On 9/16/10 11:21 PM, Martin Rex wrote:
> Matt McCutchen wrote:
>>
>> On Fri, 2010-09-17 at 00:34 +0200, Martin Rex wrote: 
>>> Cleanup of my prior message:
>>>
>>>  
>>> Matt McCutchen wrote:
>>>>
>>>> On Thu, 2010-09-16 at 07:27 +0200, Martin Rex wrote:
>>>>> Clearly unsafe operations:
>>>>>
>>>>>   - building a reference identifier from the result of a
>>>>>     DNS CNAME lookup
>>>>>
>>>>> (the use of DNSSEC does not make this safe)
>>>>
>>>> Why not?  I'm not saying it's good practice, but I don't see an actual
>>>> vulnerability.
>>>
>>> You need two characteristics:
>>>  
>>>   (1) _trustworty_ information source for a name transformation
>>>   (2) _protected_access_ to the information source
>>>
>>> DNSSEC meets (2) but not (1)
>>
>> Why not (1)?  It should go without saying that by DNSSEC I meant "DNSSEC
>> with a set of trustworthy trust anchors that will get us to the desired
>> signed zone".  From there, the DNS admin has full authority to say what
>> certificates a client trying to connect to a host in her zone should
>> accept.
> 
> DNS needs to be available, fast, efficient and low-low-low cost.
> 
> The cost of creating and maintaining DNS records with any trustworthyness
> that is measurably distinct from zero, with the necessary expertise to
> set up and devotion to practise scrutiny for every change to the data
> is probably going to far exceed the funding of most, if not all DNS admins.
> 
> Are there already workable procedures and APIs for software to
> distinguish "normal" DNSSEC lookup results from "trustworthy" DNSSEC
> lookup results with some level of portability?  How and how often
> would admins/consumers have to update and reconfirm every "trustworthy"
> DNSSEC key they keep?
> 
>>
>> We could have a record, CERTNAME or something, that specifies the
>> hostname for which the certificate should be valid (via keyassure or
>> PKIX + server-id-check).  I realize now that it would be dangerous to
>> reinterpret CNAME for this purpose, just as it is dangerous to
>> reinterpret CERT as making an assurance, but that is a separate issue.
>> I still wouldn't advise doing it unless we come up with a compelling use
>> case.
> 
> DNS domains is a resource that is managed pretty arbitrary on a
> first-come first-served basis.  It has some loose "a domain is leased
> to at most one entity at any single time" provision, that's it.

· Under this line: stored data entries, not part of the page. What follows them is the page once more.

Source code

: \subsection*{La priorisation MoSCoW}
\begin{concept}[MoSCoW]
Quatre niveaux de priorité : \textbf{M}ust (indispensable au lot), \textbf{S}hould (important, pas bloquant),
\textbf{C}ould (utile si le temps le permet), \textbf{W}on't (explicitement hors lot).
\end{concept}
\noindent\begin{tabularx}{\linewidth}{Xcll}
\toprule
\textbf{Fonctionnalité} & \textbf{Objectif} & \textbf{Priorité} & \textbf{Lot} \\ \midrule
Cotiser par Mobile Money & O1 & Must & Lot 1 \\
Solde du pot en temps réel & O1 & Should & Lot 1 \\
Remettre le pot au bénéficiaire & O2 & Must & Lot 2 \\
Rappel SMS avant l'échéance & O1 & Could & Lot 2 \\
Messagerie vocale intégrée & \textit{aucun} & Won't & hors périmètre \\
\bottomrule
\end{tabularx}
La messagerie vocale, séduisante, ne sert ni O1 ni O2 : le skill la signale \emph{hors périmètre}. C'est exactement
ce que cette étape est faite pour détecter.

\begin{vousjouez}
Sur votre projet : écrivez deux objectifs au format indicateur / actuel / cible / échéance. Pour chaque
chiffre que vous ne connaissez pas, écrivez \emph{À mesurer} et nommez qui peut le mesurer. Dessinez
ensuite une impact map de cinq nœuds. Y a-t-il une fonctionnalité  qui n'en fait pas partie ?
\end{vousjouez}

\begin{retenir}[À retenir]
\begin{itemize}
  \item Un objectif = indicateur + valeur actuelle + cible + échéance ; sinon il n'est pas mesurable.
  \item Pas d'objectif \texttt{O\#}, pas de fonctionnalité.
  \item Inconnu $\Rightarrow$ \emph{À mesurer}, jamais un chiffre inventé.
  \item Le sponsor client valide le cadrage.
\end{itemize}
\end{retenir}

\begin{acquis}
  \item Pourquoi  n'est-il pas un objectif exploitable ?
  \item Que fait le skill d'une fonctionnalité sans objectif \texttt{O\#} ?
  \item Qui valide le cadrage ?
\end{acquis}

> DNS is vital for the internet, so it needs to remain fast,
> efficient and free, and all of that combined makes it hardly
> usable to bootstrap an infrastructure of trust, with any meaningful
> level of trust.
> 
> The fraction of resources that web browsers accesses through HTTPS,
> where the first HTTPS link is served through a page received via
> HTTP in a completely untrusted fashion is mindboggling.
> Example "ebay".  What do you think: how many users that login
> through the ebay sign-in page via HTTPS every day, have supplied
> the URL of the signin page in a trusted&secure fashion, and
> how many open http://www.ebay.<country> and click a link
> on that page?
> 
> How about online banking?  An internet commerce that cares strongly
> about security should serve only one single "301 Moved Permanently"
> page with an HTTPS url on port 80, making it difficult to bookmark
> anything else than a HTTPS urls to this site.
> 
> "Secure" electronic commerce on the internet is often
> like a handful of iron rings that are quickly attached to
> each other with tiny rubber bands from the kitchen drawer
> in order to give the impression of a chain.  Occasionally,
> some of these "chains" rip apart by their own weight alone.